#### EXERCISE INSTRUCTIONS
Since only the written part is wanted, repeat the records exactly and omit the pictures.

#### SUPPLIED RECORDS
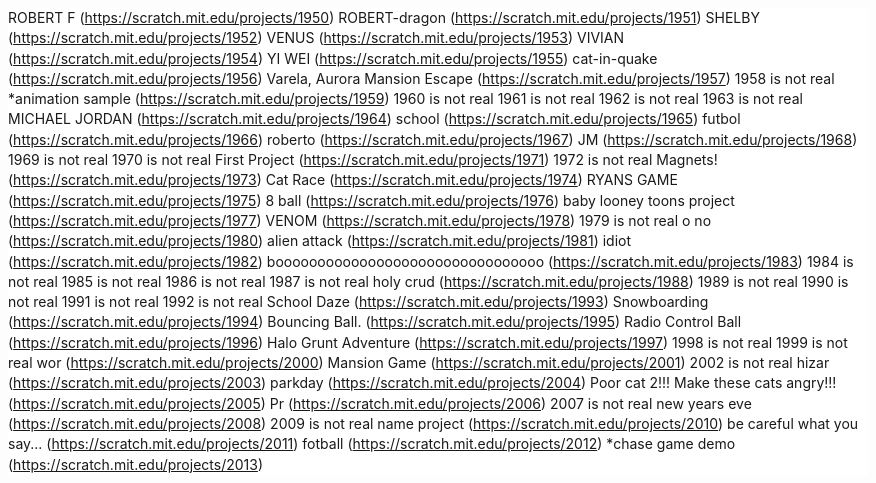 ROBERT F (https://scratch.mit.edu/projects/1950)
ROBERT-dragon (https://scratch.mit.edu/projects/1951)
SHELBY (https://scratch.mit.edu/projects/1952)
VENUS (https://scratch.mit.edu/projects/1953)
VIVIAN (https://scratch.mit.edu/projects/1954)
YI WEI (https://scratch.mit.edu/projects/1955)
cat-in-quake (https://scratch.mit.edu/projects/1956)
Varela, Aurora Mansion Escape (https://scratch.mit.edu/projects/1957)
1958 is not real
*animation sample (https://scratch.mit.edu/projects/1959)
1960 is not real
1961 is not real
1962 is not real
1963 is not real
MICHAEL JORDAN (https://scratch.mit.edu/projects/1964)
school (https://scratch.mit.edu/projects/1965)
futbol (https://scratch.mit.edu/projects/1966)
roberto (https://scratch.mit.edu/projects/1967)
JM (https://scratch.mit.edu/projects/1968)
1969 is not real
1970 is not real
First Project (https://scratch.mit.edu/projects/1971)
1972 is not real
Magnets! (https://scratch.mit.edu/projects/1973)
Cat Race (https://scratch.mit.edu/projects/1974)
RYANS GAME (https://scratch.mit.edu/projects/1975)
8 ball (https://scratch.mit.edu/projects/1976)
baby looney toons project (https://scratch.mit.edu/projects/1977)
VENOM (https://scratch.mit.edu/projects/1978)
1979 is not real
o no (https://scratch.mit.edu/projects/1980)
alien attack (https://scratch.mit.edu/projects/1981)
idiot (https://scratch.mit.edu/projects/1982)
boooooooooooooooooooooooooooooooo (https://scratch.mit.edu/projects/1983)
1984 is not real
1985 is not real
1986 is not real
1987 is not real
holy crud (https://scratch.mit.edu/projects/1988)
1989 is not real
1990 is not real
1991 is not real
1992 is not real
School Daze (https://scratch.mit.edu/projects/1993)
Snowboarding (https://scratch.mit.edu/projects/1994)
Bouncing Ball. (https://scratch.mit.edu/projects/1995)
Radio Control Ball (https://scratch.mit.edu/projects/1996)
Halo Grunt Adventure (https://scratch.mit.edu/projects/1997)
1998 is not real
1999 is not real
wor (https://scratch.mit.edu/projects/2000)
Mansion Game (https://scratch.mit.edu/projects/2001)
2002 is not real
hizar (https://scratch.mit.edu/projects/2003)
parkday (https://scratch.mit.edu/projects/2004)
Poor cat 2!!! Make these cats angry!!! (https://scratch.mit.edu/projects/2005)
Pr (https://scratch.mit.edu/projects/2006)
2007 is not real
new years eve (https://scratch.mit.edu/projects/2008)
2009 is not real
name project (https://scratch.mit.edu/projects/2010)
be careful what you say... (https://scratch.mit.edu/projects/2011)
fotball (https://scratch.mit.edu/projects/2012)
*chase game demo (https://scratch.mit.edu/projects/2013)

#### TASK RESULT
 ROBERT F (https://scratch.mit.edu/projects/1950)
ROBERT-dragon (https://scratch.mit.edu/projects/1951)
SHELBY (https://scratch.mit.edu/projects/1952)
VENUS (https://scratch.mit.edu/projects/1953)
VIVIAN (https://scratch.mit.edu/projects/1954)
YI WEI (https://scratch.mit.edu/projects/1955)
cat-in-quake (https://scratch.mit.edu/projects/1956)
Varela, Aurora Mansion Escape (https://scratch.mit.edu/projects/1957)
1958 is not real
*animation sample (https://scratch.mit.edu/projects/1959)
1960 is not real
1961 is not real
1962 is not real
1963 is not real
MICHAEL JORDAN (https://scratch.mit.edu/projects/1964)
school (https://scratch.mit.edu/projects/1965)
futbol (https://scratch.mit.edu/projects/1966)
roberto (https://scratch.mit.edu/projects/1967)
JM (https://scratch.mit.edu/projects/1968)
1969 is not real
1970 is not real
First Project (https://scratch.mit.edu/projects/1971)
1972 is not real
Magnets! (https://scratch.mit.edu/projects/1973)
Cat Race (https://scratch.mit.edu/projects/1974)
RYANS GAME (https://scratch.mit.edu/projects/1975)
8 ball (https://scratch.mit.edu/projects/1976)
baby looney toons project (https://scratch.mit.edu/projects/1977)
VENOM (https://scratch.mit.edu/projects/1978)
1979 is not real
o no (https://scratch.mit.edu/projects/1980)
alien attack (https://scratch.mit.edu/projects/1981)
idiot (https://scratch.mit.edu/projects/1982)
boooooooooooooooooooooooooooooooo (https://scratch.mit.edu/projects/1983)
1984 is not real
1985 is not real
1986 is not real
1987 is not real
holy crud (https://scratch.mit.edu/projects/1988)
1989 is not real
1990 is not real
1991 is not real
1992 is not real
School Daze (https://scratch.mit.edu/projects/1993)
Snowboarding (https://scratch.mit.edu/projects/1994)
Bouncing Ball. (https://scratch.mit.edu/projects/1995)
Radio Control Ball (https://scratch.mit.edu/projects/1996)
Halo Grunt Adventure (https://scratch.mit.edu/projects/1997)
1998 is not real
1999 is not real
wor (https://scratch.mit.edu/projects/2000)
Mansion Game (https://scratch.mit.edu/projects/2001)
2002 is not real
hizar (https://scratch.mit.edu/projects/2003)
parkday (https://scratch.mit.edu/projects/2004)
Poor cat 2!!! Make these cats angry!!! (https://scratch.mit.edu/projects/2005)
Pr (https://scratch.mit.edu/projects/2006)
2007 is not real
new years eve (https://scratch.mit.edu/projects/2008)
2009 is not real
name project (https://scratch.mit.edu/projects/2010)
be careful what you say... (https://scratch.mit.edu/projects/2011)
fotball (https://scratch.mit.edu/projects/2012)
*chase game demo (https://scratch.mit.edu/projects/2013)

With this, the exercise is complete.